[WHAT IS REQUIRED] Every line below that carries the word "texttt" needs to be copied.

Records excerpted from a collection:
=====
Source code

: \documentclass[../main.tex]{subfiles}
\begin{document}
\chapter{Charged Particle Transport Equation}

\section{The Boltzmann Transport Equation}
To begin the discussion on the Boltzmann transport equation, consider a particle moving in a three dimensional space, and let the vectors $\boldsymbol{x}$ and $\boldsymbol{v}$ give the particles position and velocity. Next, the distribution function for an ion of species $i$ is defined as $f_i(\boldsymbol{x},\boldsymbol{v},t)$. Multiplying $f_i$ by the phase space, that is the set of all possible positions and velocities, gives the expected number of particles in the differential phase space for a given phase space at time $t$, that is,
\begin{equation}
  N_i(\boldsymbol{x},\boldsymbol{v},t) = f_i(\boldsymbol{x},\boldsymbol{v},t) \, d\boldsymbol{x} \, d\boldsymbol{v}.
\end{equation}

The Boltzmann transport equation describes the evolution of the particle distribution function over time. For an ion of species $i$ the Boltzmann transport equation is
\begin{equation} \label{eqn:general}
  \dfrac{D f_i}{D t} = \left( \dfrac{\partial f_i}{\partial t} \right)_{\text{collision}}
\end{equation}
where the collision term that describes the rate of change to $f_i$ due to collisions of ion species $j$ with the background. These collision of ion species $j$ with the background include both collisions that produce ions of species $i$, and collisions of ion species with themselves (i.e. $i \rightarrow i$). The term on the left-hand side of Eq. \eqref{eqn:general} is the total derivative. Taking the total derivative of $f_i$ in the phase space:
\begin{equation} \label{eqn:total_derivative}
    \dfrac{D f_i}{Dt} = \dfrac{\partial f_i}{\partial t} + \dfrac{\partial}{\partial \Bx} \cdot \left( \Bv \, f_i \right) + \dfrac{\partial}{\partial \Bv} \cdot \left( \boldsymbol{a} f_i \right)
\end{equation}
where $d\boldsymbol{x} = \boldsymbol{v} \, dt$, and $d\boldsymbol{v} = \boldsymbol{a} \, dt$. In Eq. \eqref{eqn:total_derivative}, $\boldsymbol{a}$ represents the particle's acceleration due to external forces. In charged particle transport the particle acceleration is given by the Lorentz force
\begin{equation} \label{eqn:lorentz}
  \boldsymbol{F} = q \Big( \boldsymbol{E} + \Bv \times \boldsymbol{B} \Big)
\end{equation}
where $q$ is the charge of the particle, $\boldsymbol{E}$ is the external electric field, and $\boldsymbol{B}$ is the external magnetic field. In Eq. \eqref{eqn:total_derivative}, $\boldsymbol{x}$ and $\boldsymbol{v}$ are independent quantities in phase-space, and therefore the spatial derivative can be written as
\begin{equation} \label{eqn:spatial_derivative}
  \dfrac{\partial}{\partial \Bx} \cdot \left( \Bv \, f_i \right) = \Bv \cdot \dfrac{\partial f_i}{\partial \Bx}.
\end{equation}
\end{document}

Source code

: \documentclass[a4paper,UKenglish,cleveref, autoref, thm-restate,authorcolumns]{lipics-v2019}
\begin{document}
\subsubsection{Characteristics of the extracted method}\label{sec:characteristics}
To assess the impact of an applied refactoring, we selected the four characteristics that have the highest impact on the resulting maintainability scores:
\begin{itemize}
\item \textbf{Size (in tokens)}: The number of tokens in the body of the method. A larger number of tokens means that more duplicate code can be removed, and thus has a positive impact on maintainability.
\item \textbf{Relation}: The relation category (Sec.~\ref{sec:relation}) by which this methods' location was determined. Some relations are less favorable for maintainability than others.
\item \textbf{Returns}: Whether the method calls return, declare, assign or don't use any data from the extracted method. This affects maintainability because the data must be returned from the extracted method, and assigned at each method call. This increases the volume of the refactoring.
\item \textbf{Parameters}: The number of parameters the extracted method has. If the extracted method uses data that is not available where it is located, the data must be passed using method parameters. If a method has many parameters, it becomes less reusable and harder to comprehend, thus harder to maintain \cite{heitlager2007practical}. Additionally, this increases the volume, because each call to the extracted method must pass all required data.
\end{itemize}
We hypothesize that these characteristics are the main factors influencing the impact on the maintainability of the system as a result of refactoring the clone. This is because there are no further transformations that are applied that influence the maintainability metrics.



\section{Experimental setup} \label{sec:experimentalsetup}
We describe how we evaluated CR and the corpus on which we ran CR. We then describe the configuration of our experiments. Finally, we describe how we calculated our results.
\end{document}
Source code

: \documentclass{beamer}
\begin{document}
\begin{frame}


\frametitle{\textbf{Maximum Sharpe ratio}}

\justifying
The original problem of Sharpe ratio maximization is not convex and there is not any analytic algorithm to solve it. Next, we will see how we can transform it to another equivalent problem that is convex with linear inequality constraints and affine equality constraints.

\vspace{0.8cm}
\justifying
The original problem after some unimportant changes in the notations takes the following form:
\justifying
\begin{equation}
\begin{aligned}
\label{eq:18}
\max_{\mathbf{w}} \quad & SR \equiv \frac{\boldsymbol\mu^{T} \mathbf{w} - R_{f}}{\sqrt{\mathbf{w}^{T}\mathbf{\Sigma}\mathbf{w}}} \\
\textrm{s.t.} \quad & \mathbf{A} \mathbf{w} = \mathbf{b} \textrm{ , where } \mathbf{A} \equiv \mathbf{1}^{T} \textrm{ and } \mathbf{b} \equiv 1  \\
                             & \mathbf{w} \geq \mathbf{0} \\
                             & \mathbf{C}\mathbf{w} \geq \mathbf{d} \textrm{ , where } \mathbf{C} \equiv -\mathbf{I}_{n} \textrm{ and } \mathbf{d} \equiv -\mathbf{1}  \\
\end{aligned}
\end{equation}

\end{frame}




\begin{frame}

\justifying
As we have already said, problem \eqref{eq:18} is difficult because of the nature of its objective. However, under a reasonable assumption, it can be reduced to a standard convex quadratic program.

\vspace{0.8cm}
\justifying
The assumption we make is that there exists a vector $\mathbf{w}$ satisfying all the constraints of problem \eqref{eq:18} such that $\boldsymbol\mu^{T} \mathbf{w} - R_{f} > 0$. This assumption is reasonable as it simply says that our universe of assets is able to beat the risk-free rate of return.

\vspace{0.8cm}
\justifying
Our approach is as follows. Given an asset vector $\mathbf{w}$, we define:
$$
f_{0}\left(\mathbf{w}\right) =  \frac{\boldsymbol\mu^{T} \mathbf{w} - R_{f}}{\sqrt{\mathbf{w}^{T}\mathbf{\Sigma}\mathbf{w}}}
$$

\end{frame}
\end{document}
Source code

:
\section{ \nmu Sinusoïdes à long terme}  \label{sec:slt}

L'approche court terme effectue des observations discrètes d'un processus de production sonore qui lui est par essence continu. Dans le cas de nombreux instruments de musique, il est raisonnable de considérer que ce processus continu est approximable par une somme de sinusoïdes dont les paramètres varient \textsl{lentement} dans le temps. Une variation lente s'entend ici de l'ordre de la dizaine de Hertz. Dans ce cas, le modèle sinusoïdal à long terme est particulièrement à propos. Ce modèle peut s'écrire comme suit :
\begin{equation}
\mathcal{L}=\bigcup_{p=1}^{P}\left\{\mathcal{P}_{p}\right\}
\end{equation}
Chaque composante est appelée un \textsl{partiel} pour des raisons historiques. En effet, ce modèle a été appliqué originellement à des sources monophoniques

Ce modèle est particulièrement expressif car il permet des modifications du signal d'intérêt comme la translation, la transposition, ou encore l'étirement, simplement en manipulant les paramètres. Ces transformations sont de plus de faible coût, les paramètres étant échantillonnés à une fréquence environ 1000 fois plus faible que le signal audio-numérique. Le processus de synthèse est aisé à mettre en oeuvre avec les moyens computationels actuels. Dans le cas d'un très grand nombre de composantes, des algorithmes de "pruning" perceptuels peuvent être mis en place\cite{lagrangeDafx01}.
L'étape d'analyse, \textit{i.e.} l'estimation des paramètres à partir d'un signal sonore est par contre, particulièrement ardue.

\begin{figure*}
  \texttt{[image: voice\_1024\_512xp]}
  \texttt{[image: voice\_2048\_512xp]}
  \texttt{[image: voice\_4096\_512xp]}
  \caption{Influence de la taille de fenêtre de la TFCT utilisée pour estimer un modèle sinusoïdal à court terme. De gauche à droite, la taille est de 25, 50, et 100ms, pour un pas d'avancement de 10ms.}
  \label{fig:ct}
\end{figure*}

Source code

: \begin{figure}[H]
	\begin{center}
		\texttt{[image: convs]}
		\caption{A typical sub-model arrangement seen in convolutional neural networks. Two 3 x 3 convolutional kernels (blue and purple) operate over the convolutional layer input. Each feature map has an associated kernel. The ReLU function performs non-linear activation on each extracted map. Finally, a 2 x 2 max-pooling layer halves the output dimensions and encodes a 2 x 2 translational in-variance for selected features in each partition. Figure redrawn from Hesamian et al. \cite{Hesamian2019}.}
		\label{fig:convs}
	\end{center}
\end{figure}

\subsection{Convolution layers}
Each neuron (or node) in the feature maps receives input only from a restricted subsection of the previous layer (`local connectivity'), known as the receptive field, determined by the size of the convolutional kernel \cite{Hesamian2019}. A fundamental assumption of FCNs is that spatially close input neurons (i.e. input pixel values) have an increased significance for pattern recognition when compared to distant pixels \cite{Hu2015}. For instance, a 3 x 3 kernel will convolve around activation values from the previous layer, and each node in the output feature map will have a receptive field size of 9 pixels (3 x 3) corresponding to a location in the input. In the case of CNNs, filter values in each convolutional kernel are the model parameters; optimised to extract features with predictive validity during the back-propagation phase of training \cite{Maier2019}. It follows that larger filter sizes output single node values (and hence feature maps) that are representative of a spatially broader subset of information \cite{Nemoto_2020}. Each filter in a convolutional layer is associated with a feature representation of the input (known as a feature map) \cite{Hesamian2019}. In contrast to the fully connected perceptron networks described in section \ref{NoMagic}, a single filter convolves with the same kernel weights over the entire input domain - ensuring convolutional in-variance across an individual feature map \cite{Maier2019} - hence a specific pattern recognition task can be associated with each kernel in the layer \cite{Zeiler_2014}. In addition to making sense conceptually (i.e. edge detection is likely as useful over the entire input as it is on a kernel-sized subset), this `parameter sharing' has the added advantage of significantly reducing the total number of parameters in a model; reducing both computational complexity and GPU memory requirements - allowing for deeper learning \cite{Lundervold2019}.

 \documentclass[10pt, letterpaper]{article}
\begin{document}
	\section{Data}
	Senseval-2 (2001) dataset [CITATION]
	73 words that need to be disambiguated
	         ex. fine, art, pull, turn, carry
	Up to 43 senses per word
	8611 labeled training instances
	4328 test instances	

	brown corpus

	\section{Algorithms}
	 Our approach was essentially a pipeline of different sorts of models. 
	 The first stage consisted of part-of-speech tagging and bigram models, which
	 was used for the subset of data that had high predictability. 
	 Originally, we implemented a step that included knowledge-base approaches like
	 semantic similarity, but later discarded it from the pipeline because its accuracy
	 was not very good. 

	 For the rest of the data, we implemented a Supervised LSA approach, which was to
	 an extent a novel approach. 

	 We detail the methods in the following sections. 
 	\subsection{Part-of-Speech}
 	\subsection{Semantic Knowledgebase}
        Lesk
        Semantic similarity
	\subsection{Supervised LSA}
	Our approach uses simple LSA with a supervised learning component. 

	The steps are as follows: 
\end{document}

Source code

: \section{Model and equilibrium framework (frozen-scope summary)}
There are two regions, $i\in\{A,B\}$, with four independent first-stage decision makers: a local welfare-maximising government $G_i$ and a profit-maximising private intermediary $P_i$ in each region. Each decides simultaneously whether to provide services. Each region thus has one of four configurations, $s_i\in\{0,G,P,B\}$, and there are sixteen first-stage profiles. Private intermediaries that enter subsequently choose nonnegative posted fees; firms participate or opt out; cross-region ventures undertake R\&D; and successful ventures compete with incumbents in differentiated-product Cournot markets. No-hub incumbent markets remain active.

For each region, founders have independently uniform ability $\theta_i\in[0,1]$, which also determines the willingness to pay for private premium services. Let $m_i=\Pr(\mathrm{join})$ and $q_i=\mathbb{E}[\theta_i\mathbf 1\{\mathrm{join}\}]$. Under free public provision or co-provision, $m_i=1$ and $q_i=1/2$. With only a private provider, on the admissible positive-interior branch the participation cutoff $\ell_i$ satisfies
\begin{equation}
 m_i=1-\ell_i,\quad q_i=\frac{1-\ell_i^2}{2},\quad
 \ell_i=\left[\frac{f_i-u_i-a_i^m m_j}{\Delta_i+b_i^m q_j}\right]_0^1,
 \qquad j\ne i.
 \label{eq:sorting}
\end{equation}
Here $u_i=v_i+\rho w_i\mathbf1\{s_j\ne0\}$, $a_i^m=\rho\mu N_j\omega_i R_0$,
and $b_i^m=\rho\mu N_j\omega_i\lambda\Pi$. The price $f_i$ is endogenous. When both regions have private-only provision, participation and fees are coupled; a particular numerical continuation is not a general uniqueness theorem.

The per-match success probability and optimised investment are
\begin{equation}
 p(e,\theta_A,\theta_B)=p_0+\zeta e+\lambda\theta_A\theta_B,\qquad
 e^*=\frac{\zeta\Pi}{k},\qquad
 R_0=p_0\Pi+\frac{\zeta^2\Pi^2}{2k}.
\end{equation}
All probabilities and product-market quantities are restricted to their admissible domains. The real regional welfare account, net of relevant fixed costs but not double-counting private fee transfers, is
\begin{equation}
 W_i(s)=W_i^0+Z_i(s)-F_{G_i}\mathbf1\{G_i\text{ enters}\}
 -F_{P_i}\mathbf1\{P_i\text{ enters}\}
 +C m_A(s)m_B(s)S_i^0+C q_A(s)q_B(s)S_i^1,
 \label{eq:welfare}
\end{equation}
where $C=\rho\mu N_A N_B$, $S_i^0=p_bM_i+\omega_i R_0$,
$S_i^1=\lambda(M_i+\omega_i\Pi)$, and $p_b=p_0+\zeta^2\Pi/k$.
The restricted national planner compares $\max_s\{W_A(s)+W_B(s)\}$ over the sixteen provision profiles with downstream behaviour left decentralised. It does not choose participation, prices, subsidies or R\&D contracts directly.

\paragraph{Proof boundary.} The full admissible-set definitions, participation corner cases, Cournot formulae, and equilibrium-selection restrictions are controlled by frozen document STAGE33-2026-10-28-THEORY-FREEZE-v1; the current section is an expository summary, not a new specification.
=====
[THE COMPLETED TASK]
  \texttt{[image: voice\_1024\_512xp]}
  \texttt{[image: voice\_2048\_512xp]}
  \texttt{[image: voice\_4096\_512xp]}
		\texttt{[image: convs]}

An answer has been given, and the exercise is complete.